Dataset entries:
/---

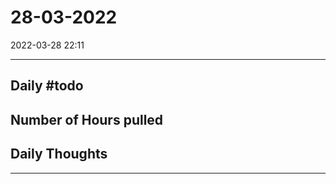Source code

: # 28-03-2022
2022-03-28 22:11

---


## Daily #todo 

## Number of Hours pulled 

## Daily Thoughts




--- 
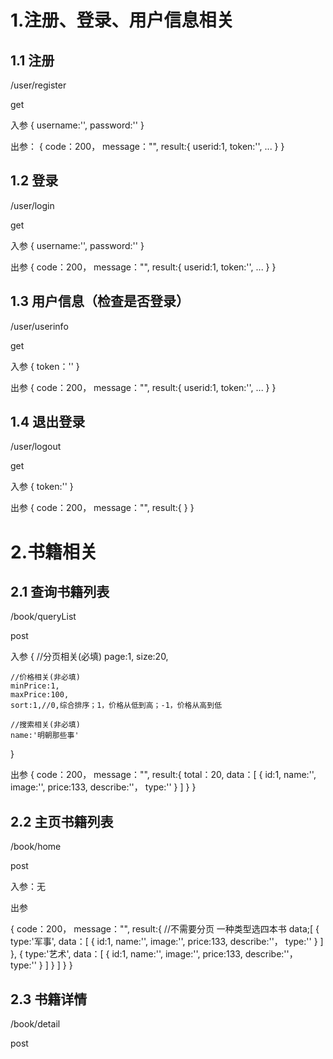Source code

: # 1.注册、登录、用户信息相关

## 1.1 注册

/user/register

get

入参
{
	username:'',
	password:''
}

出参：
{
	code：200，
	message："",
	result:{
		userid:1,
		token:'',
		...
	}
}

## 1.2 登录

/user/login

get

入参
{
	username:'',
	password:''
}

出参
{
	code：200，
	message："",
	result:{
		userid:1,
		token:'',
		...
	}
}

## 1.3 用户信息（检查是否登录）

/user/userinfo

get

入参
{
	token：''
}

出参
{
	code：200，
	message："",
	result:{
		userid:1,
		token:'',
		...
	}
}

## 1.4 退出登录

/user/logout

get

入参
{
	token:''
}

出参
{
	code：200，
	message："",
	result:{
	}
}


# 2.书籍相关

## 2.1 查询书籍列表

/book/queryList

post

入参
{
	//分页相关(必填)
	page:1,
	size:20,

	//价格相关(非必填)
	minPrice:1,
	maxPrice:100,
	sort:1,//0,综合排序；1，价格从低到高；-1，价格从高到低

	//搜索相关(非必填)
	name:'明朝那些事'

}

出参
{
	code：200，
	message："",
	result:{
		total：20,
		data：[
			{
				id:1,
				name:'',
				image:'',
				price:133,
				describe:''，
				type:''
			}
		]
	}
}

## 2.2 主页书籍列表

/book/home

post

入参：无

出参

{
	code：200，
	message："",
	result:{
		//不需要分页
		一种类型选四本书
		data;[
			{
				type:'军事',
				data：[
					{
						id:1,
						name:'',
						image:'',
						price:133,
						describe:''，
						type:''
					}
				]
			},
			{
				type:'艺术',
				data：[
					{
						id:1,
						name:'',
						image:'',
						price:133,
						describe:''，
						type:''
					}
				]
			}
		]
	}
}

## 2.3 书籍详情

/book/detail

post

\---

Report each line of the data in which "book" occurs.

/book/queryList
/book/home
/book/detail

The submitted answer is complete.